The whole point of OOP is to treat things as if they were entities in the "real" world, not just as structs with some code mixed in. Another programmer should need to know very, very little about the way I have implemented things, and should not be at all concerned with which of the various values they are allowed to get and/or set are real and which are virtual. If you run across a vector of mine, you shouldn't need to know whether I'm storing angle and magnitude or real and imaginary components internal to the vector object. If I change the representation in V2.0 of my library, it shouldn't affect your code at all (though you may wish to take advantage of the cool new features). Similarly, there are properties an entity might have that depend on data external to the entity, but which are undoubtedly properties from a lexical standpoint.
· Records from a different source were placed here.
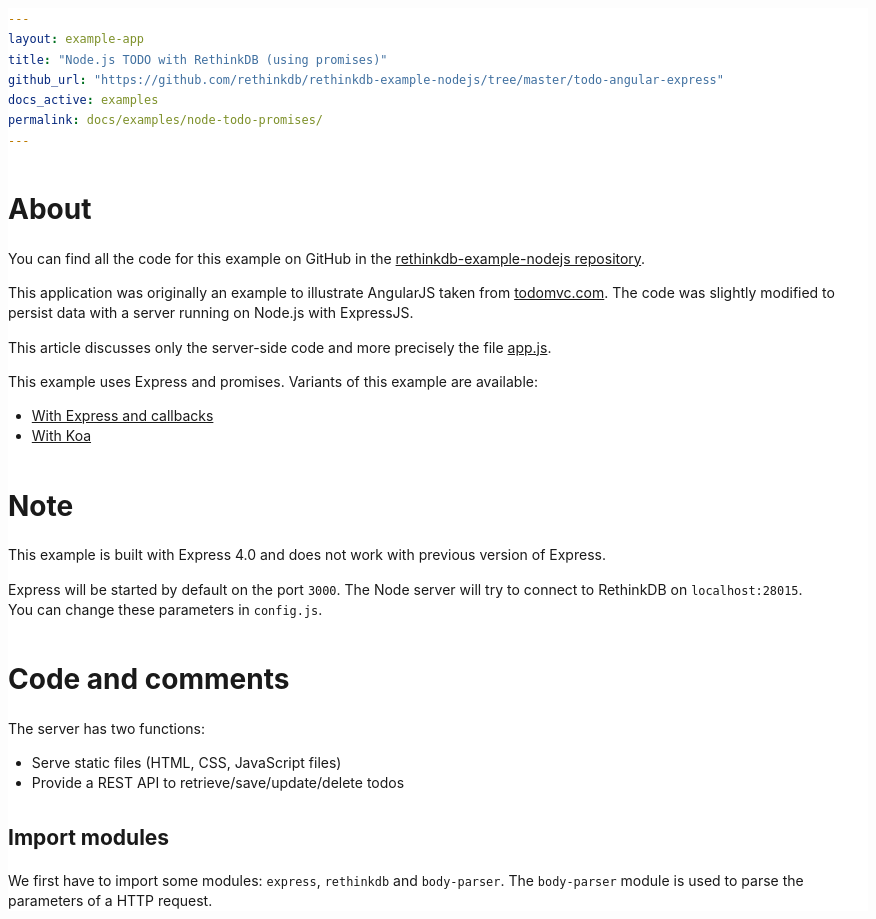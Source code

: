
 ```yaml
---
layout: example-app 
title: "Node.js TODO with RethinkDB (using promises)"
github_url: "https://github.com/rethinkdb/rethinkdb-example-nodejs/tree/master/todo-angular-express"
docs_active: examples
permalink: docs/examples/node-todo-promises/
---
```



# About

You can find all the code for this example on GitHub in the
[rethinkdb-example-nodejs repository](https://github.com/rethinkdb/rethinkdb-example-nodejs/tree/master/todo-angular-express).

This application was originally an example to illustrate AngularJS taken from
[todomvc.com](http://todomvc.com/). The code was slightly modified to persist data with
a server running on Node.js with ExpressJS.

This article discusses only the server-side code and more precisely the file
[app.js](https://github.com/rethinkdb/rethinkdb-example-nodejs/blob/master/todo-angular-express/app.js).

This example uses Express and promises. Variants of this example are available:

- [With Express and callbacks](/docs/examples/node-todo/)
- [With Koa](/docs/examples/node-todo-koa/)



# Note

This example is built with Express 4.0 and does not work with previous version of Express.

Express will be started by default on the port `3000`. The Node server will try to connect to
RethinkDB on `localhost:28015`.   
You can change these parameters in `config.js`.



# Code and comments

The server has two functions:

- Serve static files (HTML, CSS, JavaScript files)
- Provide a REST API to retrieve/save/update/delete todos


## Import modules

We first have to import some modules: `express`, `rethinkdb` and `body-parser`.
The `body-parser` module is used to parse the parameters of a HTTP request.

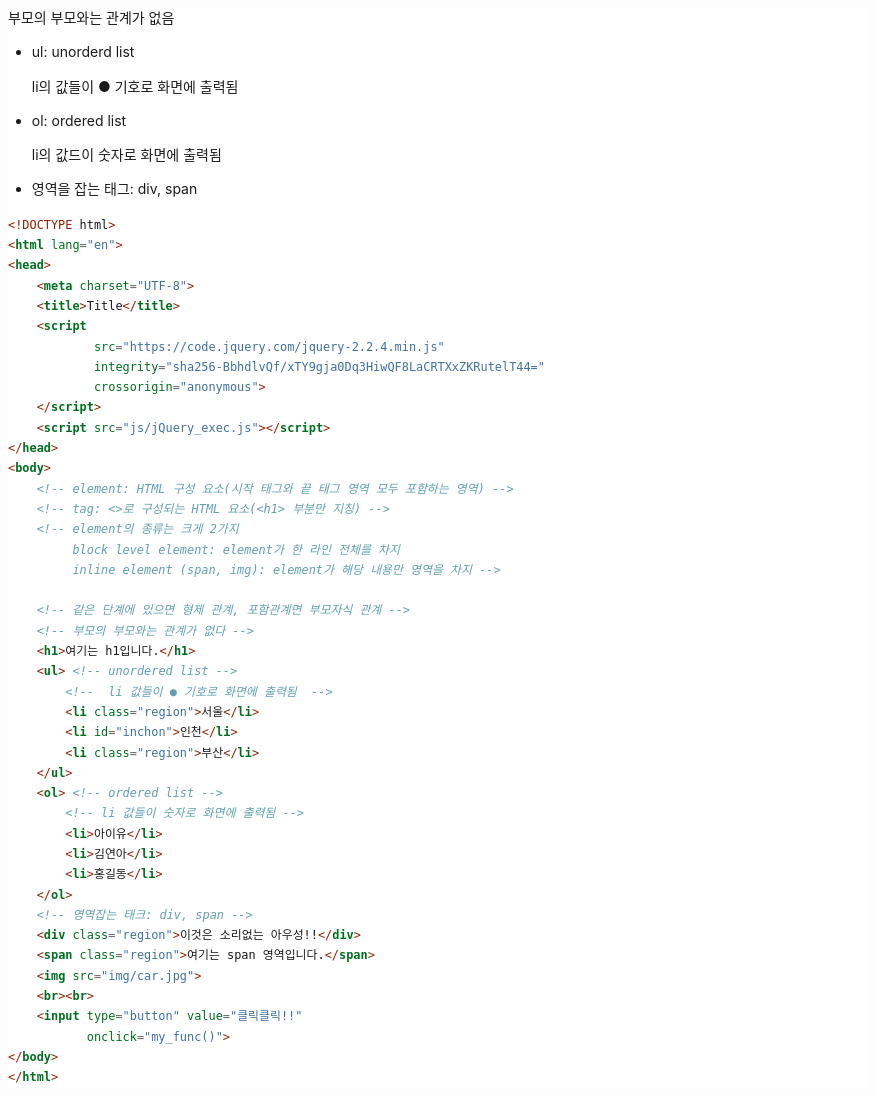   부모의 부모와는 관계가 없음



- ul: unorderd list

  li의 값들이 ● 기호로 화면에 출력됨

- ol: ordered list

  li의 값드이 숫자로 화면에 출력됨



- 영역을 잡는 태그: div, span

```html
<!DOCTYPE html>
<html lang="en">
<head>
    <meta charset="UTF-8">
    <title>Title</title>
    <script
            src="https://code.jquery.com/jquery-2.2.4.min.js"
            integrity="sha256-BbhdlvQf/xTY9gja0Dq3HiwQF8LaCRTXxZKRutelT44="
            crossorigin="anonymous">
    </script>
    <script src="js/jQuery_exec.js"></script>
</head>
<body>
    <!-- element: HTML 구성 요소(시작 태그와 끝 태그 영역 모두 포함하는 영역) -->
    <!-- tag: <>로 구성되는 HTML 요소(<h1> 부분만 지칭) -->
    <!-- element의 종류는 크게 2가지
         block level element: element가 한 라인 전체를 차지
         inline element (span, img): element가 해당 내용만 영역을 차지 -->

    <!-- 같은 단계에 있으면 형제 관계, 포함관계면 부모자식 관계 -->
    <!-- 부모의 부모와는 관계가 없다 -->
    <h1>여기는 h1입니다.</h1>
    <ul> <!-- unordered list -->
        <!--  li 값들이 ● 기호로 화면에 출력됨  -->
        <li class="region">서울</li>
        <li id="inchon">인천</li>
        <li class="region">부산</li>
    </ul>
    <ol> <!-- ordered list -->
        <!-- li 값들이 숫자로 화면에 출력됨 -->
        <li>아이유</li>
        <li>김연아</li>
        <li>홍길동</li>
    </ol>
    <!-- 영역잡는 태크: div, span -->
    <div class="region">이것은 소리없는 아우성!!</div>
    <span class="region">여기는 span 영역입니다.</span>
    <img src="img/car.jpg">
    <br><br>
    <input type="button" value="클릭클릭!!"
           onclick="my_func()">
</body>
</html>
```

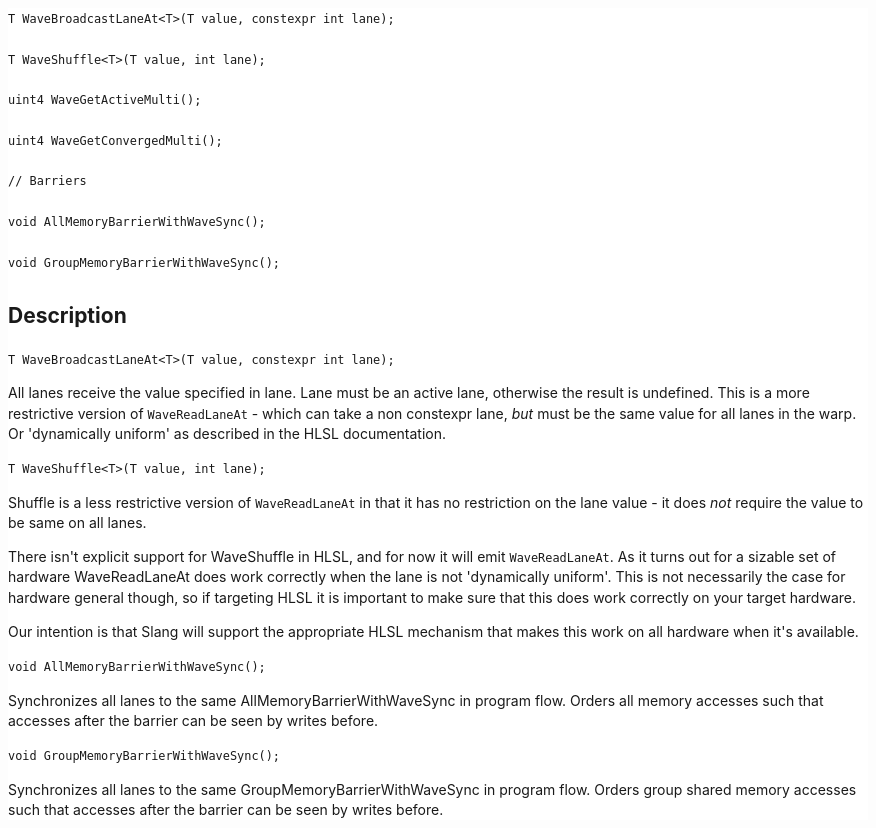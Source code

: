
 ```
T WaveBroadcastLaneAt<T>(T value, constexpr int lane);

T WaveShuffle<T>(T value, int lane);

uint4 WaveGetActiveMulti();

uint4 WaveGetConvergedMulti();

// Barriers 

void AllMemoryBarrierWithWaveSync();

void GroupMemoryBarrierWithWaveSync();
```

## Description

```
T WaveBroadcastLaneAt<T>(T value, constexpr int lane);
```

All lanes receive the value specified in lane. Lane must be an active lane, otherwise the result is undefined. 
This is a more restrictive version of `WaveReadLaneAt` - which can take a non constexpr lane, *but* must be the same value for all lanes in the warp. Or 'dynamically uniform' as described in the HLSL documentation.

```
T WaveShuffle<T>(T value, int lane);
```

Shuffle is a less restrictive version of `WaveReadLaneAt` in that it has no restriction on the lane value - it does *not* require the value to be same on all lanes. 

There isn't explicit support for WaveShuffle in HLSL, and for now it will emit `WaveReadLaneAt`. As it turns out for a sizable set of hardware WaveReadLaneAt does work correctly when the lane is not 'dynamically uniform'. This is not necessarily the case for hardware general though, so if targeting HLSL it is important to make sure that this does work correctly on your target hardware.

Our intention is that Slang will support the appropriate HLSL mechanism that makes this work on all hardware when it's available.  

```
void AllMemoryBarrierWithWaveSync();
```

Synchronizes all lanes to the same AllMemoryBarrierWithWaveSync in program flow. Orders all memory accesses such that accesses after the barrier can be seen by writes before.  

```
void GroupMemoryBarrierWithWaveSync();
```

Synchronizes all lanes to the same GroupMemoryBarrierWithWaveSync in program flow. Orders group shared memory accesses such that accesses after the barrier can be seen by writes before.  
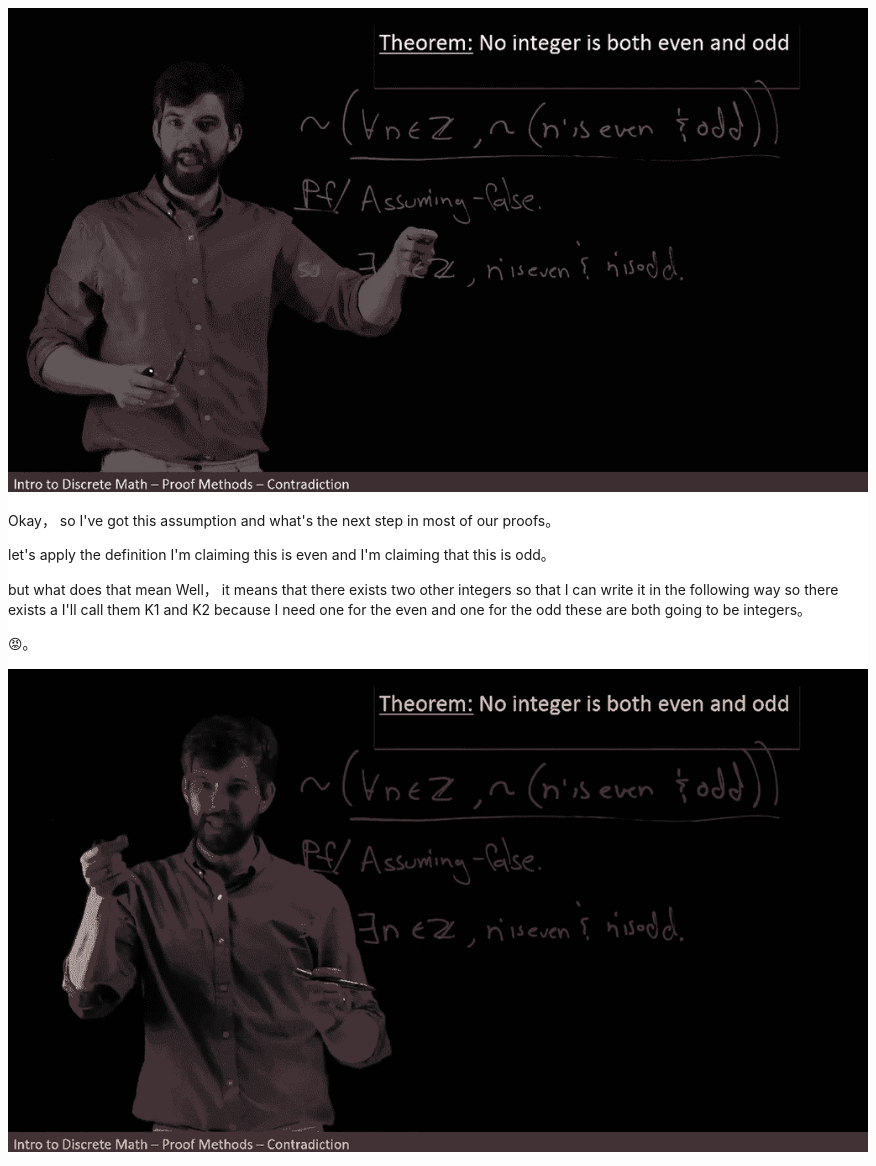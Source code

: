 ![](img/c6c84a7801a7a9a48308b92ef4719458_77.png)

Okay， so I've got this assumption and what's the next step in most of our proofs。

 let's apply the definition I'm claiming this is even and I'm claiming that this is odd。

 but what does that mean Well， it means that there exists two other integers so that I can write it in the following way so there exists a I'll call them K1 and K2 because I need one for the even and one for the odd these are both going to be integers。

😡。

![](img/c6c84a7801a7a9a48308b92ef4719458_79.png)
You ask people "how old are you", not "please perform the calculation that will reveal your age to me", even though you know that the data available to that "object" are date of birth (a private immutable member) and today's date (a public, auto-incrementing environmental property, dependent on time zone, daylight savings time, and the International Date Line). Age is a property, not a method, even though it takes some calculation to get there and cannot (except in toy computer representations of things with artificially-limited lifetimes) be stored as a field.

Rather than thinking of properties as the bastard child of fields and methods, it's far more satisfying to thing of methods as a specialized sort of property - things that your entities can do rather than things that they are. Otherwise you're not conceptually dealing with object/entities, you're dealing with data collections that happen to have code attached to them. The implementaions may be identical, but the implications are different.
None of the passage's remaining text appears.